From the publicity surrounding the publication of Eric Hobsbawm's memoirs, to the television spy dramas and the posthumous 'exposé' of Christopher Hill, reminders of the links between commmunism and the universities of the 1930s are ever present. It is these particular aspects of Hobsbawm's 'interesting times' which provide the focus of this issue of Socialist History.
As well as an interview with Eric Hobsbawm by David Howell, the issue features a 'review of the reviews' of his autobiography by John Callaghan, and the first publication of a rather different type of autobiographical document: the short 'party biography' which Hobsbawm compiled for the organisation department of the British Communist Party.
Other Marxist historians of the same generation featured in this issue include Dorothy Thompson, Victor Kiernan, and Christopher Hill, with Dorothy Wedderburn, John Maynard Smith, Peter Worsley and others.

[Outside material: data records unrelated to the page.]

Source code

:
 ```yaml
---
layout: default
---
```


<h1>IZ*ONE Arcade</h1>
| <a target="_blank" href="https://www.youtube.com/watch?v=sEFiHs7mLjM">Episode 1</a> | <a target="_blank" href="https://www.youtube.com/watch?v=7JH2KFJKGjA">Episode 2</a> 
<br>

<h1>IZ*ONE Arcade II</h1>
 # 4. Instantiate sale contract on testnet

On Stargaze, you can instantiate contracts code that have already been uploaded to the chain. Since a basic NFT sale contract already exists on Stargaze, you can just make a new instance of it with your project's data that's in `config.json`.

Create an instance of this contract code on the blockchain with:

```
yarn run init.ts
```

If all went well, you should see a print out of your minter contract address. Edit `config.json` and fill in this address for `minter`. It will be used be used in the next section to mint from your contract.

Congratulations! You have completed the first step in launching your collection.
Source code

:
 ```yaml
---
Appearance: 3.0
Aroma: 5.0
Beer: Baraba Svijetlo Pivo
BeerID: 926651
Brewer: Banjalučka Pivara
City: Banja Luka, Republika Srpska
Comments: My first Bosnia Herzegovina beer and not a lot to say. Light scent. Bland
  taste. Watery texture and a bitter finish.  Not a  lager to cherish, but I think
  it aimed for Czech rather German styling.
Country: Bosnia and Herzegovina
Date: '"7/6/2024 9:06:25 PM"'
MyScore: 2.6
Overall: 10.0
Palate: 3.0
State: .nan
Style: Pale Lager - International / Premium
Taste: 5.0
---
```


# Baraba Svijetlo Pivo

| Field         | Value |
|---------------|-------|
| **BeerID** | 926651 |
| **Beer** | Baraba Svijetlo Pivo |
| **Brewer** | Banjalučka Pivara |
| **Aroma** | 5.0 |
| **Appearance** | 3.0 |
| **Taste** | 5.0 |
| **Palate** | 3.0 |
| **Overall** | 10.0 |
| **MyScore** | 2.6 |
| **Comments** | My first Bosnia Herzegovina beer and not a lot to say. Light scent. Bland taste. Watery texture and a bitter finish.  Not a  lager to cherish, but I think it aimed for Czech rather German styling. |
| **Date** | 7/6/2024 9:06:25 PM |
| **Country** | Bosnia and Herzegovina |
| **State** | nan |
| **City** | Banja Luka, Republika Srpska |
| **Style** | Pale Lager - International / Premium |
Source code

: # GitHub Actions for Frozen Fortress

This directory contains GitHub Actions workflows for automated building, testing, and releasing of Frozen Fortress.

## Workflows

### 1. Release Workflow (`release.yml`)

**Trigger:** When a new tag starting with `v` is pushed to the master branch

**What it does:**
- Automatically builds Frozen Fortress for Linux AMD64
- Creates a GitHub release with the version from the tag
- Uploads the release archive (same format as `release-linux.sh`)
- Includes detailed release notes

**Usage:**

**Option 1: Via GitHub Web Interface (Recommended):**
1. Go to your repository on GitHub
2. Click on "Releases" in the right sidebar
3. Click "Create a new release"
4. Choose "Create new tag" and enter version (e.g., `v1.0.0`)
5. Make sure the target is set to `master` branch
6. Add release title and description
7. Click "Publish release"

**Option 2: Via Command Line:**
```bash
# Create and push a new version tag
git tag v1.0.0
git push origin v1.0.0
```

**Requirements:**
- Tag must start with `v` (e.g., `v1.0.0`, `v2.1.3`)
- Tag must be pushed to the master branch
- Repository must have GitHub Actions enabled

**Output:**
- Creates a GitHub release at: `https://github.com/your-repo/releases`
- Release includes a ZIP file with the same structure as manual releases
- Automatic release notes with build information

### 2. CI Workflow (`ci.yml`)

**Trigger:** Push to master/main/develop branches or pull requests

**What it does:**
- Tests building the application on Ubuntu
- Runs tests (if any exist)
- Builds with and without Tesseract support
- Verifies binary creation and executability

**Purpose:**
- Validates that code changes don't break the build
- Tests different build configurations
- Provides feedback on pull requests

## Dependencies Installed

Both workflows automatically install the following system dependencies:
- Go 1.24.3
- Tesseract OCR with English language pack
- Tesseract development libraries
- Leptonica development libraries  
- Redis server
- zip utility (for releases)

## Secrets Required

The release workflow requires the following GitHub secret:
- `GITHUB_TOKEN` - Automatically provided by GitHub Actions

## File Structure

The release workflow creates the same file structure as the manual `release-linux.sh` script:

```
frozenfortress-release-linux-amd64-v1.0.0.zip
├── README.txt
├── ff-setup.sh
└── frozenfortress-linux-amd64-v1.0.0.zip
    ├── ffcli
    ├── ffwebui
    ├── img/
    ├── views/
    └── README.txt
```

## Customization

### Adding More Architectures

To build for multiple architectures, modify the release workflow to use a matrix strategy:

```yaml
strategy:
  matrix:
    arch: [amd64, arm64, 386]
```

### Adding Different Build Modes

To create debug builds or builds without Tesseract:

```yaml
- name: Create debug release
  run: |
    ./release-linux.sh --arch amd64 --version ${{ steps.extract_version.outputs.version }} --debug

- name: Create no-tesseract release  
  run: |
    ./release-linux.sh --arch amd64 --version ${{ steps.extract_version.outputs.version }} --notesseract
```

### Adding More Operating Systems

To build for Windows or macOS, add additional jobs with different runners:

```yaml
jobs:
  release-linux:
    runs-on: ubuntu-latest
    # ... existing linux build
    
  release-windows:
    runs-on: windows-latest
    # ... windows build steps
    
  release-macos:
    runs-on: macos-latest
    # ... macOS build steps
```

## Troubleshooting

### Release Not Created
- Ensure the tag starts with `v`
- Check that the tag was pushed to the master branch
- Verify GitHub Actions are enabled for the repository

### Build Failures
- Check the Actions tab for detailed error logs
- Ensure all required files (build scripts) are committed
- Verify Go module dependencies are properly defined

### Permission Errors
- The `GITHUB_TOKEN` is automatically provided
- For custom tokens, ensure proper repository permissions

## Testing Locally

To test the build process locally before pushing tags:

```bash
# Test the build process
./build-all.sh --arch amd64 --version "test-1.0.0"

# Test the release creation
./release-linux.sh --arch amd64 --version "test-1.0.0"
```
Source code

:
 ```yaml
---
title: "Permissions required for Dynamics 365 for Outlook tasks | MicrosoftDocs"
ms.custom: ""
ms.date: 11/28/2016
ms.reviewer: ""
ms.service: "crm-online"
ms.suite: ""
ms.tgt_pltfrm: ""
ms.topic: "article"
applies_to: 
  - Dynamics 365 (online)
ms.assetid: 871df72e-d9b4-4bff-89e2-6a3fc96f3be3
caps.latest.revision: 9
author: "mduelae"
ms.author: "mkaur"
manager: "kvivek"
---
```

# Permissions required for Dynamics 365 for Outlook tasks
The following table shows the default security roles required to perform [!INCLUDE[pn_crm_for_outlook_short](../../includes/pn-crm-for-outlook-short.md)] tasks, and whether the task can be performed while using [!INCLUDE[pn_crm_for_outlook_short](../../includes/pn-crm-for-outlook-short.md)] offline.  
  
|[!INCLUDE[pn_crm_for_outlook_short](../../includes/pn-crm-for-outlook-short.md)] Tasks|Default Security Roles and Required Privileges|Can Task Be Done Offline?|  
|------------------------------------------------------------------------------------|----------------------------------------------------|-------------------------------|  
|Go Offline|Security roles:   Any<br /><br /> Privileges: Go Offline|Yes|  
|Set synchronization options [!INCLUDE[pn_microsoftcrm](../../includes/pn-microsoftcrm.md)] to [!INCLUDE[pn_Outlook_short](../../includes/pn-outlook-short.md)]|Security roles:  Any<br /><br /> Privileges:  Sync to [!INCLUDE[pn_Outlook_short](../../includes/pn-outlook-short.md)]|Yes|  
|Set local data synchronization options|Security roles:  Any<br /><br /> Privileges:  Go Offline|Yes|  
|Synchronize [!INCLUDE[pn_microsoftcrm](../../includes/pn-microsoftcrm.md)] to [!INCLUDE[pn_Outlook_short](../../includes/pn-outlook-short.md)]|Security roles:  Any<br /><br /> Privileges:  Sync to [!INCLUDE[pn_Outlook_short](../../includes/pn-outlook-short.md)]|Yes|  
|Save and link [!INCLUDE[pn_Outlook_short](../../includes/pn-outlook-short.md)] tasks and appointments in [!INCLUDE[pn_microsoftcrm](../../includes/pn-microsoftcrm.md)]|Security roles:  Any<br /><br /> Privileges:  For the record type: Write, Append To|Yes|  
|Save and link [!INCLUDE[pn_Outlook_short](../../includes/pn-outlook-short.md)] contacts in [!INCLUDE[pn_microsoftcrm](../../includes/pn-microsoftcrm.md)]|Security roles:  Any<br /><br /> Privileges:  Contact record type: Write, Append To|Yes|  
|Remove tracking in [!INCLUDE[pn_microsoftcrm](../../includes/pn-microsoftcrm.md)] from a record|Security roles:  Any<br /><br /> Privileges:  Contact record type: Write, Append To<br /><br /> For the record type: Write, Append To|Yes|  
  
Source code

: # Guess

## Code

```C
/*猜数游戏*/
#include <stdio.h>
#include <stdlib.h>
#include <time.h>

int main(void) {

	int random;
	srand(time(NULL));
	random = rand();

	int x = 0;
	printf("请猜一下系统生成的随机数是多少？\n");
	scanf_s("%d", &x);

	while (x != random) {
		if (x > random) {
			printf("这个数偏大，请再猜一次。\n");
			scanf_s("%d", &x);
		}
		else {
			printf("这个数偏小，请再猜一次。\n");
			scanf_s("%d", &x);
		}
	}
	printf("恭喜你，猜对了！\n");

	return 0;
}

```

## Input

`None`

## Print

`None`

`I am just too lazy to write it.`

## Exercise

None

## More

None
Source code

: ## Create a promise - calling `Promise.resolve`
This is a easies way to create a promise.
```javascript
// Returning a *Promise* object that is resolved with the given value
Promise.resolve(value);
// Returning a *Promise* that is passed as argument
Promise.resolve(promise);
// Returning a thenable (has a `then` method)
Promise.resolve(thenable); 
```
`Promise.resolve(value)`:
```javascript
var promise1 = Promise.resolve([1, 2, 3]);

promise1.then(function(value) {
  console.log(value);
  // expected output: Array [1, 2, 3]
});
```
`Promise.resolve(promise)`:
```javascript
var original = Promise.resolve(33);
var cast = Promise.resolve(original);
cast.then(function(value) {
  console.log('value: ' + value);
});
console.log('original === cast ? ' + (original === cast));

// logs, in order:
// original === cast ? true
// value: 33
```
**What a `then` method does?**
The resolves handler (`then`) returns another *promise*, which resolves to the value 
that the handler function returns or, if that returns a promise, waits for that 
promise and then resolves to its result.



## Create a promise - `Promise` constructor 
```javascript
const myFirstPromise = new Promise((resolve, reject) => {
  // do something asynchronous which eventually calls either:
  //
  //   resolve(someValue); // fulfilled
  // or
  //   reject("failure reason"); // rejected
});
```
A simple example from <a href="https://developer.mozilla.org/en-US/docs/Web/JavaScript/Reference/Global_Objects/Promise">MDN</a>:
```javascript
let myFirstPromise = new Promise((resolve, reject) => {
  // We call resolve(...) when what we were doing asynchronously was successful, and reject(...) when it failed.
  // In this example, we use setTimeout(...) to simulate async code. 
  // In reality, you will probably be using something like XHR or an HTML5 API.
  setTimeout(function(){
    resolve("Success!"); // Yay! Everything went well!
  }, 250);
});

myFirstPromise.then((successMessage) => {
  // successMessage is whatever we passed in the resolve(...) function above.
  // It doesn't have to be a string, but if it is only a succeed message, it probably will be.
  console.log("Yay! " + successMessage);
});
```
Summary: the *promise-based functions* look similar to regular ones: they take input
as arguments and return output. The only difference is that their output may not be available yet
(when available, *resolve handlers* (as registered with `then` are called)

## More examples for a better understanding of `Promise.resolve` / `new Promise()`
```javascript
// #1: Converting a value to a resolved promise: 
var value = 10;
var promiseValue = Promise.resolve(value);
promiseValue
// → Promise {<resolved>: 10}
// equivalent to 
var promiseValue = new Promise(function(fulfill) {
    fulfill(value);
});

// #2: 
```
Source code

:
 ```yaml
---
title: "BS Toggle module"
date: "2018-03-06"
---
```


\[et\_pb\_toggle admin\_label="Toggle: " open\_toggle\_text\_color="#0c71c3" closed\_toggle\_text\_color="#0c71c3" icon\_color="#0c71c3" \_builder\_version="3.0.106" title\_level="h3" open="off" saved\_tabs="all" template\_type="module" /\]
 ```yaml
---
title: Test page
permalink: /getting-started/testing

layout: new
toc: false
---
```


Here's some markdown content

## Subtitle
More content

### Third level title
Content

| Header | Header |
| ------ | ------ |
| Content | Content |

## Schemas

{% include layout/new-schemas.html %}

Thompson and Kiernan feature in a compilation of oral and written recollections of their early lives by some of Hobsbawm's Cambridge contemporaries. Christopher Hill, who was master of Balliol, Oxford, is remembered in two contributions: one, by Ann Hughes, on his work as a historian, the other, by Martin Willis, on the issues raised by the allegations about Hill's communist and Soviet connections made immediately after his death.
The reviews section, focuses especially on political commitments made in the 'age of extremes' and the issue is rounded off by a discussion of Paul Lafargue's classic text The Right To Be Lazy by David Renton.